LOGO Metal Storm Ltd

 

  

Explanatory Statement

 

 

 

As at the date of this Notice of Meeting, the Company has not issued any Shares to Dutchess under the Line Agreement since Shareholder approval was obtained on 8 December 2011. This has been due in part to the recent softening in the Share price and other funding sourced by the Company. However, the Company currently wishes to retain flexibility to utilise the Line Agreement in the future.

 

4.3 Need for further approvals in relation to the Line Agreement

The Company is using the opportunity of the annual general meeting to seek Shareholder approval under Item 4 to issue Shares to Dutchess under the Line Agreement because the Shareholder approval obtained at the general meeting on 23 March 2012 will expire on 23 June 2012 (i.e. three months after the approval was obtained).

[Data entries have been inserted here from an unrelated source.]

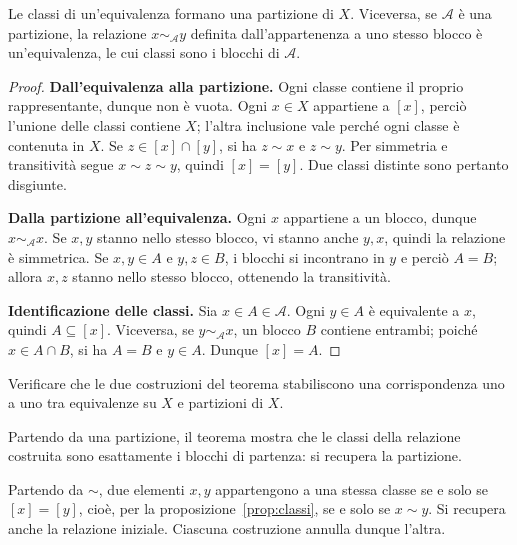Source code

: \begin{teorema}\label{teo:partizioni}
Le classi di un'equivalenza formano una partizione di $X$. Viceversa, se $\mathcal A$ è una partizione, la relazione $x\sim_{\mathcal A}y$ definita dall'appartenenza a uno stesso blocco è un'equivalenza, le cui classi sono i blocchi di $\mathcal A$.
\end{teorema}
\begin{proof}
\textbf{Dall'equivalenza alla partizione.} Ogni classe contiene il proprio rappresentante, dunque non è vuota. Ogni $x\in X$ appartiene a $[x]$, perciò l'unione delle classi contiene $X$; l'altra inclusione vale perché ogni classe è contenuta in $X$. Se $z\in[x]\cap[y]$, si ha $z\sim x$ e $z\sim y$. Per simmetria e transitività segue $x\sim z\sim y$, quindi $[x]=[y]$. Due classi distinte sono pertanto disgiunte.

\textbf{Dalla partizione all'equivalenza.} Ogni $x$ appartiene a un blocco, dunque $x\sim_{\mathcal A}x$. Se $x,y$ stanno nello stesso blocco, vi stanno anche $y,x$, quindi la relazione è simmetrica. Se $x,y\in A$ e $y,z\in B$, i blocchi si incontrano in $y$ e perciò $A=B$; allora $x,z$ stanno nello stesso blocco, ottenendo la transitività.

\textbf{Identificazione delle classi.} Sia $x\in A\in\mathcal A$. Ogni $y\in A$ è equivalente a $x$, quindi $A\subseteq[x]$. Viceversa, se $y\sim_{\mathcal A}x$, un blocco $B$ contiene entrambi; poiché $x\in A\cap B$, si ha $A=B$ e $y\in A$. Dunque $[x]=A$.
\end{proof}

\begin{schema}
\end{schema}

\begin{esercizio}
Verificare che le due costruzioni del teorema stabiliscono una corrispondenza uno a uno tra equivalenze su $X$ e partizioni di $X$.
\end{esercizio}
\begin{svolgimento}
Partendo da una partizione, il teorema mostra che le classi della relazione costruita sono esattamente i blocchi di partenza: si recupera la partizione.

Partendo da $\sim$, due elementi $x,y$ appartengono a una stessa classe se e solo se $[x]=[y]$, cioè, per la proposizione~\ref{prop:classi}, se e solo se $x\sim y$. Si recupera anche la relazione iniziale. Ciascuna costruzione annulla dunque l'altra.
\end{svolgimento}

The effect of Item 4 (if approved) will be to extend the period for the issue to Dutchess of up to 500,000,000 Shares with approval for the purposes of Listing Rule 7.1 from 23 June 2012 to 31 August 2012 (ie three months after the annual general meeting). For the avoidance of doubt, the Company will not issue more than 500,000,000 Shares in aggregate under the approval obtained at the 23 March 2012 meeting and under this resolution (if approved).

Any such Shares issued to Dutchess will not be counted in the Company’s 15% limit under ASX Listing Rule 7.1. If the Company intends to issue further Shares to Dutchess under the Line Agreement after 31 August 2012 and does not want these Shares to be counted in its 15% limit, the Company will be required to seek a further approval from Shareholders at that time. In the absence of a further approval, any Shares issued to Dutchess after 31 August 2012 will be counted in the Company’s 15% limit under ASX Listing Rule 7.1, thereby reducing the Company’s capacity to raise funds through the issue of securities to other persons.

Accordingly, the Company is seeking approval under Item 4 for the issue of Shares to Dutchess under the Line Agreement to access additional working capital.

For more detailed information about the Line Agreement, please refer to Schedule 1.

 

4.4 Fees payable

The Company has agreed to pay Dutchess a fee of 6% of any funds received under each Drawdown, which is payable in cash at the close of each Drawdown.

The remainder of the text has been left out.